Memasuki lorong Tambang Dalam bukan sekadar perjalanan menuju ruang bawah tanah. Setiap langkah membawa peserta menyusuri jejak sejarah pertambangan Ombilin sekaligus memberikan gambaran nyata mengenai kondisi tambang bawah tanah yang selama ini dipelajari secara teoritis.

Belajar dari Kondisi Nyata
Bagi mahasiswa pertambangan, kawasan ini menjadi ruang belajar terbuka. Mahasiswa dari berbagai perguruan tinggi dan Balai Diklat Tambang Bawah Tanah (Kementrian ESDM) dapat mengamati secara langsung kondisi dan karakteristik tambang bawah tanah, sehingga teori di ruang belajar secara nyata dapat dipahami melalui pengalaman lapangan.

Di dalam lorong tambang, peserta mempelajari berbagai aspek pertambangan bawah tanah, mulai dari kondisi bukaan tambang, sistem kerja, keselamatan, hingga teknik operasional. Pengalaman langsung menjadi bagian penting dalam membentuk kompetensi calon tenaga profesional pertambangan.

Ruang Praktik bagi Generasi Tambang
Bekas ruang produksi kini berubah menjadi ruang pendidikan. Tambang yang dahulu menghasilkan batu bara kini menghasilkan sesuatu yang tidak kalah penting: pengetahuan dan pengalaman bagi generasi penerus industri pertambangan.

Pemanfaatan Tambang Dalam juga dilakukan melalui kerja sama dan fasilitasi bagi Balai Diklat Tambang Bawah Tanah, Kementerian ESDM. Kawasan ini menjadi salah satu ruang pembelajaran untuk memperkuat pemahaman dan keterampilan peserta dalam menghadapi karakteristik pekerjaan tambang bawah tanah.

Setiap sekitar enam bulan sekali, instruktur tambang dari Jepang (Pimpian Perusahaan Perambangan Batubara Jepang) turut hadir mendampingi peserta pelatihan Balai Diklat Tambang Bawah Tanah. Kehadiran instruktur tersebut memberikan perspektif dan pengalaman mengenai praktik pertambangan bawah tanah, khususnya dari negara yang memiliki sejarah dan teknologi panjang dalam pengelolaan tambang bawah tanah.

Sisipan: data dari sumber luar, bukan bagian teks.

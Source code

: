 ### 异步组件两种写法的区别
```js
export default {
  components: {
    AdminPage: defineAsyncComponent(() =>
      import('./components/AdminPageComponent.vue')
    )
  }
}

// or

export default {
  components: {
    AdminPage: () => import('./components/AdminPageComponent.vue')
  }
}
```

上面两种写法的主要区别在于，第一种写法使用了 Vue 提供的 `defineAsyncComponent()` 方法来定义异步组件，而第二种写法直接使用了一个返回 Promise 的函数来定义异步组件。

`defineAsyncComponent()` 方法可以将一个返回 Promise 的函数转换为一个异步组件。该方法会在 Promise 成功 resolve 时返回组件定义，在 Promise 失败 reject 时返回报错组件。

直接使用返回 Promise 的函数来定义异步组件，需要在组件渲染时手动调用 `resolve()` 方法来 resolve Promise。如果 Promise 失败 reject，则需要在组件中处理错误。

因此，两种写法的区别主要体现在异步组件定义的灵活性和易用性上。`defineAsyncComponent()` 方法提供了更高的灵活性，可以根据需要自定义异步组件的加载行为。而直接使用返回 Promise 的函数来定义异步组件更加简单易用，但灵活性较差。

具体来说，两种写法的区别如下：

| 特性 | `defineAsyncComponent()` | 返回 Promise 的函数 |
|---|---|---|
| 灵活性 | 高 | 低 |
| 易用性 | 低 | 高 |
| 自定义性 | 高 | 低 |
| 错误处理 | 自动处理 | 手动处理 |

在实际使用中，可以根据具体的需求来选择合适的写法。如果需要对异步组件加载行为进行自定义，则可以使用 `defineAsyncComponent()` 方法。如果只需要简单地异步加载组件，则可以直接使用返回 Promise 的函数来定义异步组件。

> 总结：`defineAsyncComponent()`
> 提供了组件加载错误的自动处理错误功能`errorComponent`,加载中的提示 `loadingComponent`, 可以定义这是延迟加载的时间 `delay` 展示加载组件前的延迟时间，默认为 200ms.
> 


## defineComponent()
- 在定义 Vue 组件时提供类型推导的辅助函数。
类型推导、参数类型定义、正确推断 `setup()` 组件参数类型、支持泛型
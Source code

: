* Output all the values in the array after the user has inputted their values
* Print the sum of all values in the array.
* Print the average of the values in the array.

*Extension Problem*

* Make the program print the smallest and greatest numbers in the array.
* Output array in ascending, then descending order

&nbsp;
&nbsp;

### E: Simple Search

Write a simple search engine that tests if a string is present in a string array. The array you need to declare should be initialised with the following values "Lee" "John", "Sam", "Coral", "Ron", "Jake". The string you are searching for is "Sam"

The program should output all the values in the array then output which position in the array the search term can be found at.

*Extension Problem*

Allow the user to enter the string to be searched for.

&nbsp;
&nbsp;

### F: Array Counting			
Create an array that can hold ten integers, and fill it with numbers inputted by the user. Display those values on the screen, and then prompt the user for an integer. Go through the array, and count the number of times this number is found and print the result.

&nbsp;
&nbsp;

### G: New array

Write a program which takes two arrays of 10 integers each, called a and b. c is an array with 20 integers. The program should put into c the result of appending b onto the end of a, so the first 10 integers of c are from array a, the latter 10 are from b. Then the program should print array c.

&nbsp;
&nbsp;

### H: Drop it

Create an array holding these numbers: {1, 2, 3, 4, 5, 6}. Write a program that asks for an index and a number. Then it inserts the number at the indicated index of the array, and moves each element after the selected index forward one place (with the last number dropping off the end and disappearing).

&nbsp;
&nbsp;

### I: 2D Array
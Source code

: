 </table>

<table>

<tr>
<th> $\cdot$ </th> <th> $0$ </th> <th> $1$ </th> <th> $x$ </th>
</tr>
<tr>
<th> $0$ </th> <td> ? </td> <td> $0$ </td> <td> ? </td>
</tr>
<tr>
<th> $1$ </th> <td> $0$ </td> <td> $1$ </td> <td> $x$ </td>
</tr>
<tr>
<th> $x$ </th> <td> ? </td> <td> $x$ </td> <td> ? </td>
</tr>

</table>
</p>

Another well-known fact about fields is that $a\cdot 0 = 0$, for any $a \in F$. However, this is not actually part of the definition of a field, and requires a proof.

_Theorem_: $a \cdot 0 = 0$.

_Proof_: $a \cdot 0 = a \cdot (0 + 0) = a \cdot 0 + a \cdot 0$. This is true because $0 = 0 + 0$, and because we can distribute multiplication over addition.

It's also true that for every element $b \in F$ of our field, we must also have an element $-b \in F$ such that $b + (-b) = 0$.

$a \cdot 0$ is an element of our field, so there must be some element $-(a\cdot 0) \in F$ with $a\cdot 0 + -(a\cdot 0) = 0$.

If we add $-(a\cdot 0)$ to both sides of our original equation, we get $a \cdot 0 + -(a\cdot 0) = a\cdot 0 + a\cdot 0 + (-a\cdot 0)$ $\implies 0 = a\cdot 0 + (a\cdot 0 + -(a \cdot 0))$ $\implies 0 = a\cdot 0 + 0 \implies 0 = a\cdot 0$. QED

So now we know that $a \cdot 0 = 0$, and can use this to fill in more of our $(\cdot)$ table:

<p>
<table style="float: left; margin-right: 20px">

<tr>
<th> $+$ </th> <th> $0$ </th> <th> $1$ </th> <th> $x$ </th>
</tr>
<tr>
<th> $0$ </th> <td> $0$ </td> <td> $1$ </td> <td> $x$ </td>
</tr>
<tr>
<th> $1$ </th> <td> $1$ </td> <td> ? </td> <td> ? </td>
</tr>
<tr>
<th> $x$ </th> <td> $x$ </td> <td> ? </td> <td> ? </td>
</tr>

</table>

Pendampingan instruktur Jepang menjadi bagian dari proses pertukaran pengetahuan. Pengalaman praktis dan wawasan pertambangan bawah tanah dibagikan kepada peserta melalui pembelajaran langsung di lapangan. Lorong Tambang Dalam pun menjadi ruang bertemunya pengalaman pertambangan Indonesia dan Jepang.

Di lingkungan tambang bawah tanah, keselamatan bukan sekadar prosedur, melainkan budaya yang harus dipahami dan diterapkan. Peserta pelatihan mendapatkan pengalaman untuk mengenali kondisi kerja bawah tanah serta memahami pentingnya disiplin, komunikasi, prosedur keselamatan, dan kesiapsiagaan dalam setiap aktivitas.

Perubahan fungsi Tambang Dalam menjadi ruang pendidikan menunjukkan bahwa nilai sebuah tambang tidak berakhir ketika kegiatan produksinya selesai. Jejak pertambangan yang tersisa dapat dimanfaatkan sebagai media pembelajaran yang memberikan manfaat bagi dunia pendidikan, pelatihan, dan pengembangan sumber daya manusia. Hal ini ber iringan dengan permintaan skill pertambangan jikala Tambang di Sawahlunto aktif kembali.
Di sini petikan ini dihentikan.